To find out the anomaly’s supply, corroboration from different experiments is required. “It’s a really spectacular end result,” says Guillaume Unal, ATLAS’s physics coordinator, who was not concerned within the new examine. “It’s a really complicated and difficult measurement, and it’s additionally a vital one to essentially probe the Normal Mannequin with good accuracy.” ATLAS is presently working to enhance its measurement of the W mass, and Unal says utilizing information from the LHC’s second run, which concluded in 2018, might enable them to get near CDF’s precision.

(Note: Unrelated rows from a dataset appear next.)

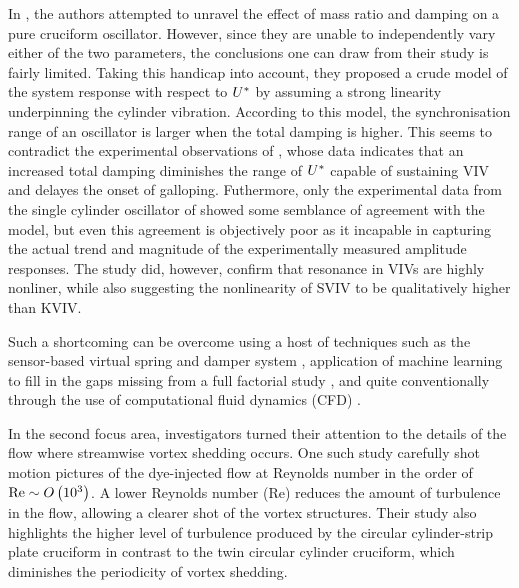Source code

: \documentclass[oneside]{utmthesis}
\begin{document}
In \citet{Nguyen2012}, the authors attempted to unravel the effect of mass ratio and damping on a pure cruciform oscillator. However, since they are unable to independently vary either of the two parameters, the conclusions one can draw from their study is fairly limited. Taking this handicap into account, they proposed a crude model of the system response with respect to $U^{*}$ by assuming a strong linearity underpinning the cylinder vibration. According to this model, the synchronisation range of an oscillator is larger when the total damping is higher. This seems to contradict the experimental observations of \citet{Sun2016}, whose data indicates that an increased total damping diminishes the range of $U^{*}$ capable of sustaining VIV and delayes the onset of galloping. Futhermore, only the experimental data from the single cylinder oscillator of \citet{Nguyen2012} showed some semblance of agreement with the model, but even this agreement is objectively poor as it incapable in capturing the actual trend and magnitude of the experimentally measured amplitude responses. The study did, however, confirm that resonance in VIVs are highly nonliner, while also suggesting the nonlinearity of SVIV to be qualitatively higher than KVIV. 

Such a shortcoming can be overcome using a host of techniques such as the sensor-based virtual spring and damper system \citep{Garcia2018,Sun2018}, application of machine learning to fill in the gaps missing from a full factorial study \citep{Wu2018,Ren2019,Raissi2019,Hu2020}, and quite conventionally through the use of computational fluid dynamics (CFD) \citep{Wu2011c,Zhang2018a}.

In the second focus area, investigators turned their attention to the details of the flow where streamwise vortex shedding occurs. One such study carefully shot motion pictures of the dye-injected flow \citep{Koide2017} at Reynolds number in the order of $\text{Re} \sim O\left( 10^{3} \right)$. A lower Reynolds number (Re) reduces the amount of turbulence in the flow, allowing a clearer shot of the vortex structures. Their study also highlights the higher level of turbulence produced by the circular cylinder-strip plate cruciform in contrast to the twin circular cylinder cruciform, which diminishes the periodicity of vortex shedding.
\end{document}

Within the meantime, theorists will pounce on this new end result to provide myriad attainable explanations. Though the LHC has dominated out many permutations of supersymmetry (SUSY)—a set of theories positing that elementary particles have “superparticle” companions—one perpetrator that might be shifting the W boson’s mass ever so barely is a cohort of comparatively gentle supersymmetric particles.
“After all, [the LHC constraints] have gotten increasingly stringent,” says Manimala Chakraborti, a theoretical physicist on the Nicolaus Copernicus Astronomical Middle of the Polish Academy of Sciences, who shouldn’t be a part of the CDF collaboration. “However nonetheless, you will discover areas of allowed parameter house for SUSY.”
At a time when new colliders are being proposed, and the LHC is making ready to launch one other marketing campaign of collisions after a large overhaul, the announcement of a seven-sigma-magnitude anomaly from a long-gone experiment whose detectors have been cannibalized could appear unusual.
However the collaboration continues to fulfill to evaluate and refine the fruits of the experiment’s run. “Detective work itself is what retains us going,” Kotwal says. “The clues are all there…. It’s like Sherlock Holmes. The individual could also be gone, however the footprints are nonetheless there.”